◆ **What you should do**: Among the records, find the lines that hold the string "between" and return them.

◆ **Records**:
- - - - -

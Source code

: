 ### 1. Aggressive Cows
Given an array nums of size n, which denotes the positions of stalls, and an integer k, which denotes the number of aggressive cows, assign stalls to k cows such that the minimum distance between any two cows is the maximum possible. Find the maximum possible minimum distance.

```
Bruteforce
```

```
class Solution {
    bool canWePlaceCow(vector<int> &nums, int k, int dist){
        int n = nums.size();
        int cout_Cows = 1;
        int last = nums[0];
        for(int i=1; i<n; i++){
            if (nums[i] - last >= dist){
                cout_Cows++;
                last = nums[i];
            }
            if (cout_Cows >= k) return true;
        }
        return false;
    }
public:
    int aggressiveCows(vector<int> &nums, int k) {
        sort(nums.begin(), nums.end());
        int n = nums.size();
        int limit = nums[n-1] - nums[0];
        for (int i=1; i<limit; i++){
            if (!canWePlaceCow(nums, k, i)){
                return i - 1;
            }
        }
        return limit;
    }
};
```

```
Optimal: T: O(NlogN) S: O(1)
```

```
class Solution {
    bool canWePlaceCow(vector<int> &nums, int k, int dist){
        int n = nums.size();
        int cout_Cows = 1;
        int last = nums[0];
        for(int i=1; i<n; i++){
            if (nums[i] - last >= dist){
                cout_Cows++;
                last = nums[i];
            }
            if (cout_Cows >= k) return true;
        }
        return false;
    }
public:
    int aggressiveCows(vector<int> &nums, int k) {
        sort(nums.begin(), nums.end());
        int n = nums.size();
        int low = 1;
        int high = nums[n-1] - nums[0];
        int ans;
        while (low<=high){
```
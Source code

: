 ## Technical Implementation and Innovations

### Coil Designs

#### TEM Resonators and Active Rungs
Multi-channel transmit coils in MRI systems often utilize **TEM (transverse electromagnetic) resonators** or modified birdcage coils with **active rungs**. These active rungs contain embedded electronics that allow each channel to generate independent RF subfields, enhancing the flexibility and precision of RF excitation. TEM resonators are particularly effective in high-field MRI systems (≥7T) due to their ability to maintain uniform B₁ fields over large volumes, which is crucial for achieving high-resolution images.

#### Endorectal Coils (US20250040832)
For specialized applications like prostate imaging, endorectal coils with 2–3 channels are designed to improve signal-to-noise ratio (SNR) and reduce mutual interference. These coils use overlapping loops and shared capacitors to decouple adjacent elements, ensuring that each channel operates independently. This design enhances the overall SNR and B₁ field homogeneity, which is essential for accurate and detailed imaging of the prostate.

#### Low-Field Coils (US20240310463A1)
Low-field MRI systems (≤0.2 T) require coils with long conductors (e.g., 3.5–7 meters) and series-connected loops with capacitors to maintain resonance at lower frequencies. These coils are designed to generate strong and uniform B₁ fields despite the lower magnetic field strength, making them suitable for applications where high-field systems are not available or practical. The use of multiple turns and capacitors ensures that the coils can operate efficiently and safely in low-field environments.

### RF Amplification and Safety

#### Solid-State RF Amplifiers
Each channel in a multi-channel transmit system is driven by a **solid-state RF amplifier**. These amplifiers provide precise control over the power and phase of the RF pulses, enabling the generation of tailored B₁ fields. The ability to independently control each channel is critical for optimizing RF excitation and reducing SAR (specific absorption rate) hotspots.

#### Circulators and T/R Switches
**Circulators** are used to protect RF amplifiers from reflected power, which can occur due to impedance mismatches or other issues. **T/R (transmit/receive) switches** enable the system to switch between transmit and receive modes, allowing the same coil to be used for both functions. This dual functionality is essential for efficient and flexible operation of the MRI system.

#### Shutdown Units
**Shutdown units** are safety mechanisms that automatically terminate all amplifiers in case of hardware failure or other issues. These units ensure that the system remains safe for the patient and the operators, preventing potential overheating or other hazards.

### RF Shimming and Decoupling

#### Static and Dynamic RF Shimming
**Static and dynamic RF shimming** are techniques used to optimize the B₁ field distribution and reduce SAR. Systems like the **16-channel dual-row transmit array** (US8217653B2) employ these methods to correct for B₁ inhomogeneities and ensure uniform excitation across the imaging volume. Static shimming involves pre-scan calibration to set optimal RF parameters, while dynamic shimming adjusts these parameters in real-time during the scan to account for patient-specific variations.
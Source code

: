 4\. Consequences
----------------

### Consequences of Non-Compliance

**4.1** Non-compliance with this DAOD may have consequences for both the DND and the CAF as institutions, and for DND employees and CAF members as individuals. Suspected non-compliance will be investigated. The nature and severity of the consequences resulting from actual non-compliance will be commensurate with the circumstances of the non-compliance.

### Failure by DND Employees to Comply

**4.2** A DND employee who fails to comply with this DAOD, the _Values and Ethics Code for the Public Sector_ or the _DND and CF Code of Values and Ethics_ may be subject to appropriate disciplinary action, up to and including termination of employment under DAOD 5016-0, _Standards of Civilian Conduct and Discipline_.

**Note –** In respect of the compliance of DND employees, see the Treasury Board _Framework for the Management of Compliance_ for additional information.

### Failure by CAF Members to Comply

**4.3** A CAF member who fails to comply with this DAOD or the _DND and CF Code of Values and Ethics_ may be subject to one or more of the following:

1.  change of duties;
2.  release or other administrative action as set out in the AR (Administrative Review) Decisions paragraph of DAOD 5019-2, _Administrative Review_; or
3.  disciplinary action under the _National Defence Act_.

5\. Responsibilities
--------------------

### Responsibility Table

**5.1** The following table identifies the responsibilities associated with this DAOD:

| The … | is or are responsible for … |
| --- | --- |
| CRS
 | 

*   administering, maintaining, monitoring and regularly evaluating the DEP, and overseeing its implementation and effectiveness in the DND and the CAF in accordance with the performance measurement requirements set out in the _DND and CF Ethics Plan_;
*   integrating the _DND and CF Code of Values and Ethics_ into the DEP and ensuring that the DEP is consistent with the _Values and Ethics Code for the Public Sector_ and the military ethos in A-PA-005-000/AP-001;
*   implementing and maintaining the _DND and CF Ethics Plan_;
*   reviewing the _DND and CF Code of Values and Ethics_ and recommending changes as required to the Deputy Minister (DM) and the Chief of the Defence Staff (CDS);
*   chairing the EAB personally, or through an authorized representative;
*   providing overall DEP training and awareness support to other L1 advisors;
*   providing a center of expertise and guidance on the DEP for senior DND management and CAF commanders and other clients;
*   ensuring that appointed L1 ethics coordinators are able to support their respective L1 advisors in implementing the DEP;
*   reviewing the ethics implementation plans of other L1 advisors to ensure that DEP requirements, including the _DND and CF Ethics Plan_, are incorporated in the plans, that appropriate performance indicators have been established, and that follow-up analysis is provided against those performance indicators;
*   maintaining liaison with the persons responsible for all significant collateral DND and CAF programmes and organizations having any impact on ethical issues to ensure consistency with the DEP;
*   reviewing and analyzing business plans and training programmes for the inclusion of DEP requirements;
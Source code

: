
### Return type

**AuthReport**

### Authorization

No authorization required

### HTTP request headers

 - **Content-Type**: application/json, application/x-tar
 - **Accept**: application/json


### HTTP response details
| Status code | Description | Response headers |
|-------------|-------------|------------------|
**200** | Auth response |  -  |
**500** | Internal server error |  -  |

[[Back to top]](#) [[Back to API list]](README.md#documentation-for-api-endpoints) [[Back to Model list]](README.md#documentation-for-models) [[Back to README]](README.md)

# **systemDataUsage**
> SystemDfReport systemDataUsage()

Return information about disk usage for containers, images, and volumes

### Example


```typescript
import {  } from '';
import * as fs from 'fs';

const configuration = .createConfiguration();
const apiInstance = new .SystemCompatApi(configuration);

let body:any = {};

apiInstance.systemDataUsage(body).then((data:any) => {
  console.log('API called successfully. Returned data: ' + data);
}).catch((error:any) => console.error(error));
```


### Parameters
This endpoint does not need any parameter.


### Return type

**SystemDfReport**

- - - - -

◆ **Answer to this exercise**:
Given an array nums of size n, which denotes the positions of stalls, and an integer k, which denotes the number of aggressive cows, assign stalls to k cows such that the minimum distance between any two cows is the maximum possible. Find the maximum possible minimum distance.
**Circulators** are used to protect RF amplifiers from reflected power, which can occur due to impedance mismatches or other issues. **T/R (transmit/receive) switches** enable the system to switch between transmit and receive modes, allowing the same coil to be used for both functions. This dual functionality is essential for efficient and flexible operation of the MRI system.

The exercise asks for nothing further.